*Supplied records:*
= Beginning of Section =

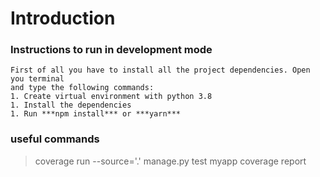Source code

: # Introduction


### Instructions to run in development mode

    First of all you have to install all the project dependencies. Open you terminal
    and type the following commands:
    1. Create virtual environment with python 3.8
    1. Install the dependencies 
    1. Run ***npm install*** or ***yarn***
    


### useful commands
> coverage run --source='.' manage.py test myapp
> coverage report
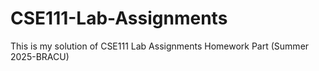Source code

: # CSE111-Lab-Assignments
This is my solution of CSE111 Lab Assignments Homework Part (Summer 2025-BRACU)
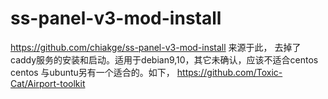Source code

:# ss-panel-v3-mod-install
https://github.com/chiakge/ss-panel-v3-mod-install 来源于此，
去掉了caddy服务的安装和启动。适用于debian9,10，其它未确认，应该不适合centos
centos 与ubuntu另有一个适合的。如下，
https://github.com/Toxic-Cat/Airport-toolkit
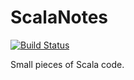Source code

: ScalaNotes
==========

[![Build Status](https://travis-ci.org/FreekDB/JavaNotes.png)](https://travis-ci.org/FreekDB/JavaNotes)

Small pieces of Scala code.
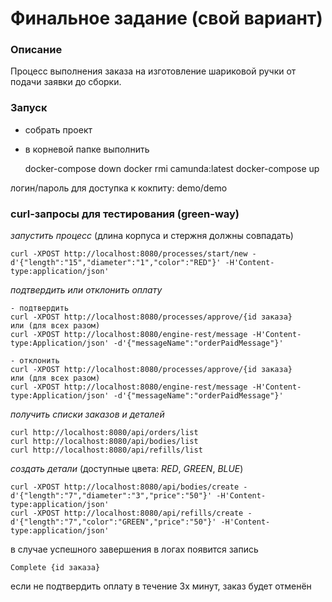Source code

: # Финальное задание (свой вариант)

### Описание
Процесс выполнения заказа на изготовление шариковой ручки от подачи заявки до сборки.

### Запуск
- собрать проект
- в корневой папке выполнить


    docker-compose down
    docker rmi camunda:latest
    docker-compose up

логин/пароль для доступка к кокпиту: demo/demo

  
### curl-запросы для тестирования (green-way)

_запустить процесс_ (длина корпуса и стержня должны совпадать)

    curl -XPOST http://localhost:8080/processes/start/new -d'{"length":"15","diameter":"1","color":"RED"}' -H'Content-type:application/json'     

_подтвердить или отклонить оплату_

    - подтвердить
    curl -XPOST http://localhost:8080/processes/approve/{id заказа}
    или (для всех разом)
    curl -XPOST http://localhost:8080/engine-rest/message -H'Content-type:Application/json' -d'{"messageName":"orderPaidMessage"}'

    - отклонить
    curl -XPOST http://localhost:8080/processes/approve/{id заказа}
    или (для всех разом)
    curl -XPOST http://localhost:8080/engine-rest/message -H'Content-type:Application/json' -d'{"messageName":"orderPaidMessage"}'

_получить списки заказов и деталей_

    curl http://localhost:8080/api/orders/list
    curl http://localhost:8080/api/bodies/list
    curl http://localhost:8080/api/refills/list

_создать детали_ (доступные цвета: _RED_, _GREEN_, _BLUE_)

    curl -XPOST http://localhost:8080/api/bodies/create -d'{"length":"7","diameter":"3","price":"50"}' -H'Content-type:application/json'
    curl -XPOST http://localhost:8080/api/refills/create -d'{"length":"7","color":"GREEN","price":"50"}' -H'Content-type:application/json'

в случае успешного завершения в логах появится запись

    Complete {id заказа}

если не подтвердить оплату в течение 3х минут, заказ будет отменён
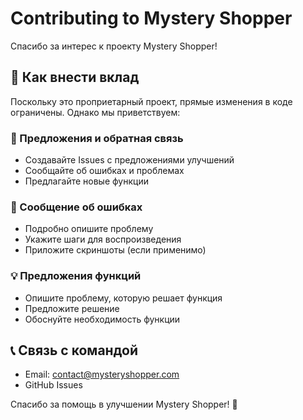# Contributing to Mystery Shopper

Спасибо за интерес к проекту Mystery Shopper!

## 🚀 Как внести вклад

Поскольку это проприетарный проект, прямые изменения в коде ограничены. Однако мы приветствуем:

### 📝 Предложения и обратная связь
- Создавайте Issues с предложениями улучшений
- Сообщайте об ошибках и проблемах
- Предлагайте новые функции

### 🐛 Сообщение об ошибках
- Подробно опишите проблему
- Укажите шаги для воспроизведения
- Приложите скриншоты (если применимо)

### 💡 Предложения функций
- Опишите проблему, которую решает функция
- Предложите решение
- Обоснуйте необходимость функции

## 📞 Связь с командой

- Email: contact@mysteryshopper.com
- GitHub Issues

Спасибо за помощь в улучшении Mystery Shopper! 🚀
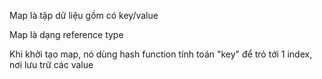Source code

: Map là tập dữ liệu gồm có key/value

Map là dạng reference type

Khi khởi tạo map, nó dùng hash function tính toán "key" để  trỏ tới 1 index, nơi lưu trữ các value

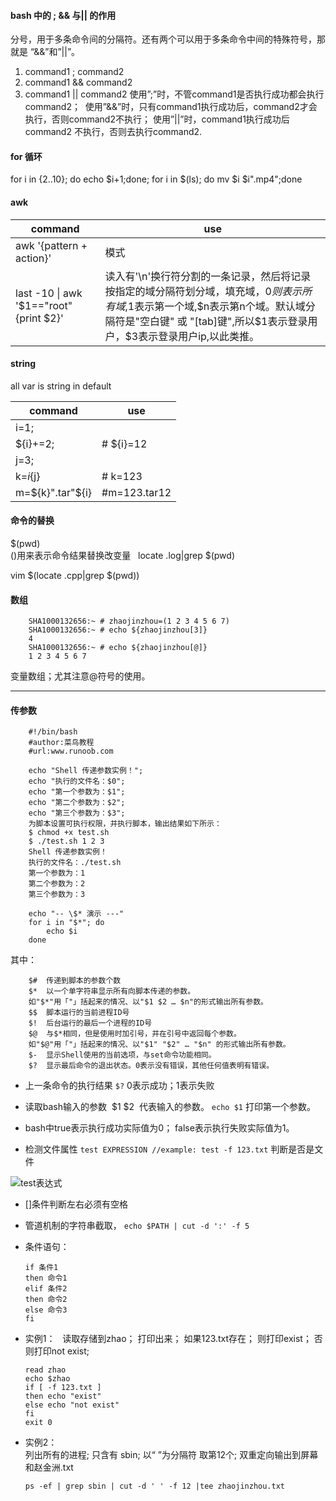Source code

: #### bash 中的 ; && 与|| 的作用
分号，用于多条命令间的分隔符。还有两个可以用于多条命令中间的特殊符号，那就是 “&&”和”||”。
1) command1 ; command2
2) command1 && command2
3) command1 || command2
使用”;”时，不管command1是否执行成功都会执行command2； 
使用”&&”时，只有command1执行成功后，command2才会执行，否则command2不执行；
使用”||”时，command1执行成功后command2 不执行，否则去执行command2.

#### for 循环

 for i in {2..10}; do echo $i+1;done;
 for i in $(ls); do mv $i $i".mp4";done


#### awk
|command|use|
|----|----|
|awk '{pattern + action}'|模式|
|last -10 \| awk '$1=="root" {print $2}'|读入有'\n'换行符分割的一条记录，然后将记录按指定的域分隔符划分域，填充域，$0则表示所有域,$1表示第一个域,$n表示第n个域。默认域分隔符是"空白键" 或 "[tab]键",所以$1表示登录用户，$3表示登录用户ip,以此类推。|

#### string

all var is string in default 

|command|use|
|----|----|
|i=1;  ||
|${i}+=2; |  # ${i}=12 |
|j=3;  ||
|k=${i}${j}| # k=123  |
|m=${k}".tar"${i} |#m=123.tar12|






#### 命令的替换
$(pwd)  
()用来表示命令结果替换改变量  
locate .log|grep $(pwd)

vim $(locate .cpp|grep $(pwd))


#### 数组  

        SHA1000132656:~ # zhaojinzhou=(1 2 3 4 5 6 7)
        SHA1000132656:~ # echo ${zhaojinzhou[3]}
        4
        SHA1000132656:~ # echo ${zhaojinzhou[@]}
        1 2 3 4 5 6 7  
        
变量数组；尤其注意@符号的使用。  

---

#### 传参数  

        #!/bin/bash
        #author:菜鸟教程
        #url:www.runoob.com

        echo "Shell 传递参数实例！";
        echo "执行的文件名：$0";
        echo "第一个参数为：$1";
        echo "第二个参数为：$2";
        echo "第三个参数为：$3";
        为脚本设置可执行权限，并执行脚本，输出结果如下所示：
        $ chmod +x test.sh 
        $ ./test.sh 1 2 3
        Shell 传递参数实例！
        执行的文件名：./test.sh
        第一个参数为：1
        第二个参数为：2
        第三个参数为：3

        echo "-- \$* 演示 ---"
        for i in "$*"; do
            echo $i
        done

其中：   

        $#	传递到脚本的参数个数
        $*	以一个单字符串显示所有向脚本传递的参数。
        如"$*"用「"」括起来的情况、以"$1 $2 … $n"的形式输出所有参数。
        $$	脚本运行的当前进程ID号
        $!	后台运行的最后一个进程的ID号
        $@	与$*相同，但是使用时加引号，并在引号中返回每个参数。
        如"$@"用「"」括起来的情况、以"$1" "$2" … "$n" 的形式输出所有参数。
        $-	显示Shell使用的当前选项，与set命令功能相同。
        $?	显示最后命令的退出状态。0表示没有错误，其他任何值表明有错误。



* 上一条命令的执行结果 `$?`  0表示成功；1表示失败
* 读取bash输入的参数  $1 $2  代表输入的参数。 `echo $1` 打印第一个参数。

* bash中true表示执行成功实际值为0； false表示执行失败实际值为1。
* 检测文件属性 `test EXPRESSION //example: test -f 123.txt` 判断是否是文件

![test表达式](http://images.cnitblog.com/blog/497634/201305/29211817-06f95939c02a4fd2988c4b35dd468417.jpg)

* []条件判断左右必须有空格
* 管道机制的字符串截取， `echo $PATH | cut -d ':' -f 5`
* 条件语句：    

      if 条件1
      then 命令1
      elif 条件2
      then 命令2
      else 命令3
      fi

* 实例1：  
读取存储到zhao； 打印出来； 如果123.txt存在； 则打印exist； 否则打印not exist;

      read zhao
      echo $zhao
      if [ -f 123.txt ]
      then echo "exist"
      else echo "not exist"
      fi
      exit 0
      
* 实例2：  
列出所有的进程; 只含有 sbin; 以“ ”为分隔符 取第12个; 双重定向输出到屏幕和赵金洲.txt

      ps -ef | grep sbin | cut -d ' ' -f 12 |tee zhaojinzhou.txt  
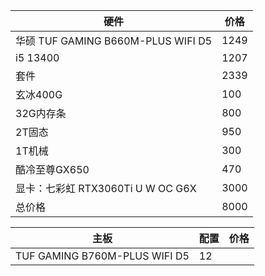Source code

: |硬件|价格|
|-----|-----|
|华硕 TUF GAMING B660M-PLUS WIFI D5|1249|
|i5 13400|1207|
|套件|2339|
|玄冰400G|100|
|32G内存条|800|
|2T固态|950|
|1T机械|300|
|酷冷至尊GX650|470|
|显卡：七彩虹 RTX3060Ti U W OC G6X|3000|
|总价格|8000|


|主板|配置|价格|
|-----|-----|-----|
|TUF GAMING B760M-PLUS WIFI D5|12



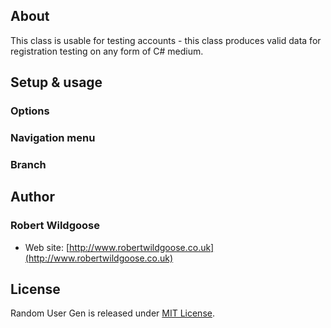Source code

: ## About
This class is usable for testing accounts - this class produces valid data for registration testing on any form of C# medium.

## Setup & usage

### Options

### Navigation menu

### Branch

## Author

### Robert Wildgoose

- Web site: [http://www.robertwildgoose.co.uk](http://www.robertwildgoose.co.uk)

## License
Random User Gen is released under [MIT License](license.md).
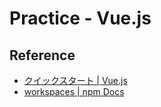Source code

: # Practice - Vue.js

## Reference

- [クイックスタート | Vue.js](https://ja.vuejs.org/guide/quick-start.html)
- [workspaces | npm Docs](https://docs.npmjs.com/cli/v10/using-npm/workspaces)
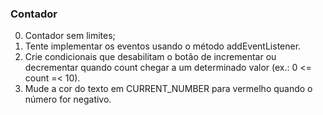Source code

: ### Contador

00. Contador sem limites;
01. Tente implementar os eventos usando o método addEventListener.
02. Crie condicionais que desabilitam o botão de incrementar ou decrementar quando count chegar a um determinado valor (ex.: 0 <= count =< 10).
03. Mude a cor do texto em CURRENT_NUMBER para vermelho quando o número for negativo.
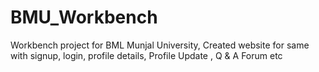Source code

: # BMU_Workbench
Workbench project for BML Munjal University, Created website for same with signup, login, profile details, Profile Update , Q & A Forum etc
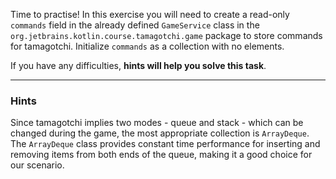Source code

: Time to practise! 
In this exercise you will need to create a read-only `commands` field in the already 
defined `GameService` class in the `org.jetbrains.kotlin.course.tamagotchi.game` package 
to store commands for tamagotchi.
Initialize `commands` as a collection with no elements.

If you have any difficulties, **hints will help you solve this task**.

----

### Hints

<div class="hint" title="Which type is most suitable for 'commands'?">

Since tamagotchi implies two modes - queue and stack - which can be changed during the game, 
the most appropriate collection is `ArrayDeque`. 
The `ArrayDeque` class provides constant time performance for inserting and 
removing items from both ends of the queue, making it a good choice for our scenario.
</div>
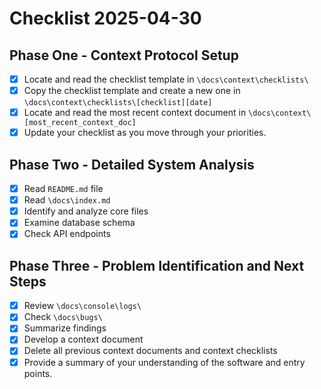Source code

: # Checklist 2025-04-30

## Phase One - Context Protocol Setup
- [x] Locate and read the checklist template in `\docs\context\checklists\`
- [x] Copy the checklist template and create a new one in `\docs\context\checklists\[checklist][date]`
- [x] Locate and read the most recent context document in `\docs\context\[most_recent_context_doc]`
- [x] Update your checklist as you move through your priorities.

## Phase Two - Detailed System Analysis
- [x] Read `README.md` file
- [x] Read `\docs\index.md`
- [x] Identify and analyze core files
- [x] Examine database schema
- [x] Check API endpoints

## Phase Three - Problem Identification and Next Steps
- [x] Review `\docs\console\logs\`
- [x] Check `\docs\bugs\`
- [x] Summarize findings
- [x] Develop a context document
- [x] Delete all previous context documents and context checklists
- [x] Provide a summary of your understanding of the software and entry points. 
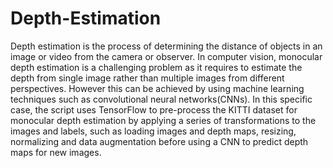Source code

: # Depth-Estimation

Depth estimation is the process of determining the distance of objects in an image or video from the camera or observer. In computer vision, monocular depth estimation is a challenging problem as it requires to estimate the depth from single image rather than multiple images from different perspectives. However this can be achieved by using machine learning techniques such as convolutional neural networks(CNNs). In this specific case, the script uses TensorFlow to pre-process the KITTI dataset for monocular depth estimation by applying a series of transformations to the images and labels, such as loading images and depth maps, resizing, normalizing and data augmentation before using a CNN to predict depth maps for new images.
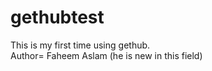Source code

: # gethubtest
This is my first time using gethub.
<br>
Author= Faheem Aslam (he is new in this field)
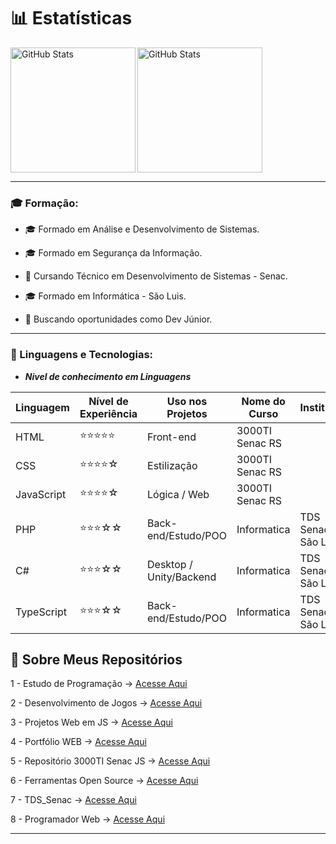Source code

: # 📊 Estatísticas  
<img 
    src="https://github-readme-stats.vercel.app/api?username=SidneiAJr&show_icons=true&theme=tokyonight&hide_border=true" 
    alt="GitHub Stats" 
    height="200" 
/>
<img 
      align="left" 
      alt="GitHub Stats" 
      height="200" 
      src="https://github-readme-stats.vercel.app/api/top-langs/?username=SidneiAJr&theme=tokyonight&layout=compact&custom_title=Tecnologias&langs_count=9" 
  />   

---
### 🎓 Formação:

- 🎓 Formado em Análise e Desenvolvimento de Sistemas.

- 🎓 Formado em Segurança da Informação.

- 📘 Cursando Técnico em Desenvolvimento de Sistemas - Senac.

- 🎓 Formado em Informática - São Luis.

- 💼 Buscando oportunidades como Dev Júnior.

---

### 🤖 Linguagens e Tecnologias:

- ***Nivel de conhecimento em Linguagens***


| Linguagem | Nível de Experiência | Uso nos Projetos |Nome do Curso| Instituição
|------------|----------------------|------------------|------------------|------------------|
| HTML       | ⭐⭐⭐⭐⭐              | Front-end        | 3000TI         Senac RS
| CSS        | ⭐⭐⭐⭐☆               | Estilização      | 3000TI         Senac RS
| JavaScript | ⭐⭐⭐⭐☆               | Lógica / Web     | 3000TI         Senac RS
| PHP        | ⭐⭐⭐☆☆               | Back-end/Estudo/POO| Informatica|TDS              Senac RS/ São Luis 
| C#         | ⭐⭐⭐☆☆               | Desktop / Unity/Backend|  Informatica|TDS         Senac RS/ São Luis
| TypeScript |  ⭐⭐⭐☆☆             | Back-end/Estudo/POO |    Informatica|TDS            Senac RS / São Luis


## 📂 Sobre Meus Repositórios  

1 - Estudo de Programação → [Acesse Aqui](https://github.com/SidneiAJr/Prog_dev_est)  

2 - Desenvolvimento de Jogos → [Acesse Aqui](https://github.com/SidneiAJr/Jogo_Senac_Curso)  

3 - Projetos Web em JS → [Acesse Aqui](https://github.com/SidneiAJr/Front_senac)  

4 - Portfólio WEB → [Acesse Aqui](https://sidneiajr.github.io/Front_senac/pot/)  

5 - Repositório 3000TI Senac JS → [Acesse Aqui](https://github.com/SidneiAJr/3000TI)  

6 - Ferramentas Open Source → [Acesse Aqui](https://sidneiajr.github.io/OpenSource_WEB_Pag/)  

7 - TDS_Senac → [Acesse Aqui](https://github.com/SidneiAJr/TDS_2025)  

8 - Programador Web → [Acesse Aqui](https://github.com/SidneiAJr/Senac_programador_Web)  

---
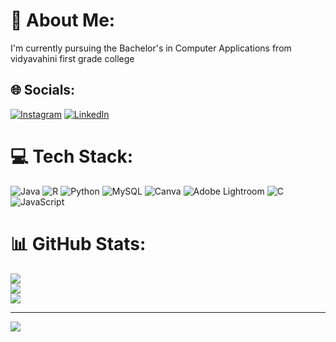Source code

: 
# 💫 About Me:
I'm currently pursuing the Bachelor's in Computer Applications from vidyavahini first grade college 


## 🌐 Socials:
[![Instagram](https://img.shields.io/badge/Instagram-%23E4405F.svg?logo=Instagram&logoColor=white)](https://instagram.com/chakravarthi001) [![LinkedIn](https://img.shields.io/badge/LinkedIn-%230077B5.svg?logo=linkedin&logoColor=white)](https://www.linkedin.com/in/mithun-g-0887bb262?utm_source=share&utm_campaign=share_via&utm_content=profile&utm_medium=android_app) 

# 💻 Tech Stack:
![Java](https://img.shields.io/badge/java-%23ED8B00.svg?style=flat-square&logo=openjdk&logoColor=white) ![R](https://img.shields.io/badge/r-%23276DC3.svg?style=flat-square&logo=r&logoColor=white) ![Python](https://img.shields.io/badge/python-3670A0?style=flat-square&logo=python&logoColor=ffdd54) ![MySQL](https://img.shields.io/badge/mysql-%2300000f.svg?style=flat-square&logo=mysql&logoColor=white) ![Canva](https://img.shields.io/badge/Canva-%2300C4CC.svg?style=flat-square&logo=Canva&logoColor=white) ![Adobe Lightroom](https://img.shields.io/badge/Adobe%20Lightroom-31A8FF.svg?style=flat-square&logo=Adobe%20Lightroom&logoColor=white) ![C](https://img.shields.io/badge/c-%2300599C.svg?style=flat-square&logo=c&logoColor=white) ![JavaScript](https://img.shields.io/badge/javascript-%23323330.svg?style=flat-square&logo=javascript&logoColor=%23F7DF1E)
# 📊 GitHub Stats:
![](https://github-readme-stats.vercel.app/api?username=MithunG2003&theme=gotham&hide_border=false&include_all_commits=false&count_private=false)<br/>
![](https://github-readme-streak-stats.herokuapp.com/?user=MithunG2003&theme=gotham&hide_border=false)<br/>
![](https://github-readme-stats.vercel.app/api/top-langs/?username=MithunG2003&theme=gotham&hide_border=false&include_all_commits=false&count_private=false&layout=compact)

---
[![](https://visitcount.itsvg.in/api?id=MithunG2003&icon=5&color=1)](https://visitcount.itsvg.in)

<!-- Proudly created with GPRM ( https://gprm.itsvg.in ) -->
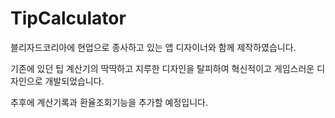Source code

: # TipCalculator


블리자드코리아에 현업으로 종사하고 있는 앱 디자이너와 함께 제작하였습니다.

기존에 있던 팁 계산기의 딱딱하고 지루한 디자인을 탈피하여 혁신적이고 게임스러운 디자인으로 개발되었습니다.

추후에 계산기록과 환율조회기능을 추가할 예정입니다.
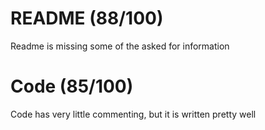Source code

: # README (88/100)
Readme is missing some of the asked for information

# Code (85/100)
Code has very little commenting, but it is written pretty well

= End of Section =

Using the entries above, extract exactly the lines from the one that contains "- Создавайте Issues с предложениями улучшений" through the one that contains "#### for 循环". Do not carry over any pictures.

- Создавайте Issues с предложениями улучшений
- Сообщайте об ошибках и проблемах
- Предлагайте новые функции

### 🐛 Сообщение об ошибках
- Подробно опишите проблему
- Укажите шаги для воспроизведения
- Приложите скриншоты (если применимо)

### 💡 Предложения функций
- Опишите проблему, которую решает функция
- Предложите решение
- Обоснуйте необходимость функции

## 📞 Связь с командой

- Email: contact@mysteryshopper.com
- GitHub Issues

Спасибо за помощь в улучшении Mystery Shopper! 🚀
Source code

: Map là tập dữ liệu gồm có key/value

Map là dạng reference type

Khi khởi tạo map, nó dùng hash function tính toán "key" để  trỏ tới 1 index, nơi lưu trữ các value

Source code

: #### bash 中的 ; && 与|| 的作用
分号，用于多条命令间的分隔符。还有两个可以用于多条命令中间的特殊符号，那就是 “&&”和”||”。
1) command1 ; command2
2) command1 && command2
3) command1 || command2
使用”;”时，不管command1是否执行成功都会执行command2； 
使用”&&”时，只有command1执行成功后，command2才会执行，否则command2不执行；
使用”||”时，command1执行成功后command2 不执行，否则去执行command2.

#### for 循环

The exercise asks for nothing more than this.